Portable SIMD
Rust provides a “portable” SIMD implementation, available in the std::simd
module.
What is “portable”?
Compilers, including the Rust compiler, often implement SIMD in a few different ways. To understand what “portable” means, let’s explore the different implementations.
Automatic Vectorization
One way that Rust makes use of SIMD is by an optimization called automatic vectorization. Instead of using any special SIMD support in the Rust language, the compiler tries to identify regular Rust code that it can turn into SIMD operations.
This is a convenient optimization because the programmer doesn’t need to do anything special to their code. The downside is that the optimization only works in specific circumstances, since the compiler must be able to determine that it can split up a particular bit of code to run in parallel.
Vendor Intrinsics
Hardware vendors provide special functions called intrinsics which correspond to particular instructions or behavior.
In Rust, these are provided by the std::arch
module.
Using vendor intrinsics is a form of explicit SIMD, in which the programmer specifies exactly how the program is parallelized. Vendor intrinsics also provide complete access to features available to a particular target architecture, offering the best potential for performance. This capability comes at the cost of portability: code that uses vendor intrinsics will only work on that particular target.
Portable SIMD
Rust’s portable SIMD implementation offers a middle ground between automatic vectorization and vendor intrinsics.
Portable SIMD is another form of explicit SIMD and allows the programmer to specify how the program is parallelized. Unlike vendor intrinsics, portable SIMD works on all targets. Rust’s portable SIMD vector types provide the most common SIMD operations that perform well on most targets.

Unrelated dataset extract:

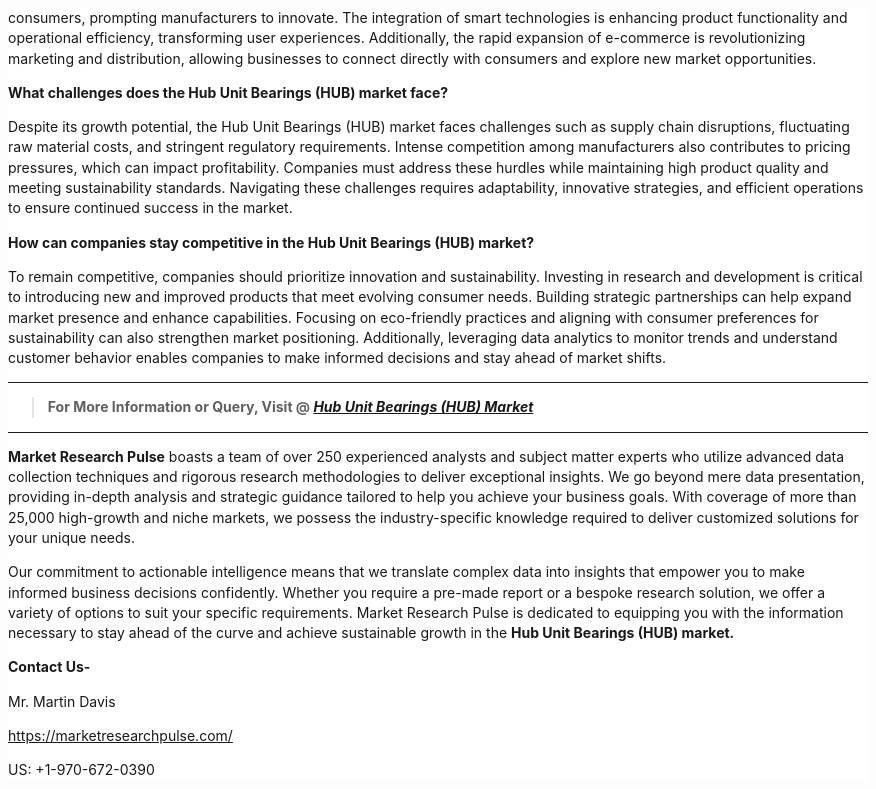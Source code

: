 consumers, prompting manufacturers to innovate. The integration of smart technologies is enhancing product functionality and operational efficiency, transforming user experiences. Additionally, the rapid expansion of e-commerce is revolutionizing marketing and distribution, allowing businesses to connect directly with consumers and explore new market opportunities.</p><p><strong>What challenges does the Hub Unit Bearings (HUB) market face?</strong></p><p>Despite its growth potential, the Hub Unit Bearings (HUB) market faces challenges such as supply chain disruptions, fluctuating raw material costs, and stringent regulatory requirements. Intense competition among manufacturers also contributes to pricing pressures, which can impact profitability. Companies must address these hurdles while maintaining high product quality and meeting sustainability standards. Navigating these challenges requires adaptability, innovative strategies, and efficient operations to ensure continued success in the market.</p><p><strong>How can companies stay competitive in the Hub Unit Bearings (HUB) market?</strong></p><p>To remain competitive, companies should prioritize innovation and sustainability. Investing in research and development is critical to introducing new and improved products that meet evolving consumer needs. Building strategic partnerships can help expand market presence and enhance capabilities. Focusing on eco-friendly practices and aligning with consumer preferences for sustainability can also strengthen market positioning. Additionally, leveraging data analytics to monitor trends and understand customer behavior enables companies to make informed decisions and stay ahead of market shifts.</p><hr /><blockquote><p><strong>For More Information or Query, Visit @&nbsp;<em><a href="https://marketresearchpulse.com/report/141831/hub-unit-bearings-hub-market?utm_source=Linkedin&utm_medium=0111">Hub Unit Bearings (HUB) Market</a></em></strong></p></blockquote><hr /><p><strong>Market Research Pulse</strong> boasts a team of over 250 experienced analysts and subject matter experts who utilize advanced data collection techniques and rigorous research methodologies to deliver exceptional insights. We go beyond mere data presentation, providing in-depth analysis and strategic guidance tailored to help you achieve your business goals. With coverage of more than 25,000 high-growth and niche markets, we possess the industry-specific knowledge required to deliver customized solutions for your unique needs.</p><p>Our commitment to actionable intelligence means that we translate complex data into insights that empower you to make informed business decisions confidently. Whether you require a pre-made report or a bespoke research solution, we offer a variety of options to suit your specific requirements. Market Research Pulse is dedicated to equipping you with the information necessary to stay ahead of the curve and achieve sustainable growth in the <strong>Hub Unit Bearings (HUB) market.</strong></p><p><strong>Contact Us-</strong></p><p>Mr. Martin Davis</p><p>https://marketresearchpulse.com/</p><p>US: +1-970-672-0390</p>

In many cases, using portable SIMD can result in similar or identical compiled programs as the equivalent code using vendor intrinsics. With portable SIMD, programmers have the ability to write intricate vectorized programs and be confident that their code will not just perform well, but will also act as expected on any target architecture. Reaching for vendor intrinsics is often only necessary when taking advantage of an unusual feature provided by a specific target.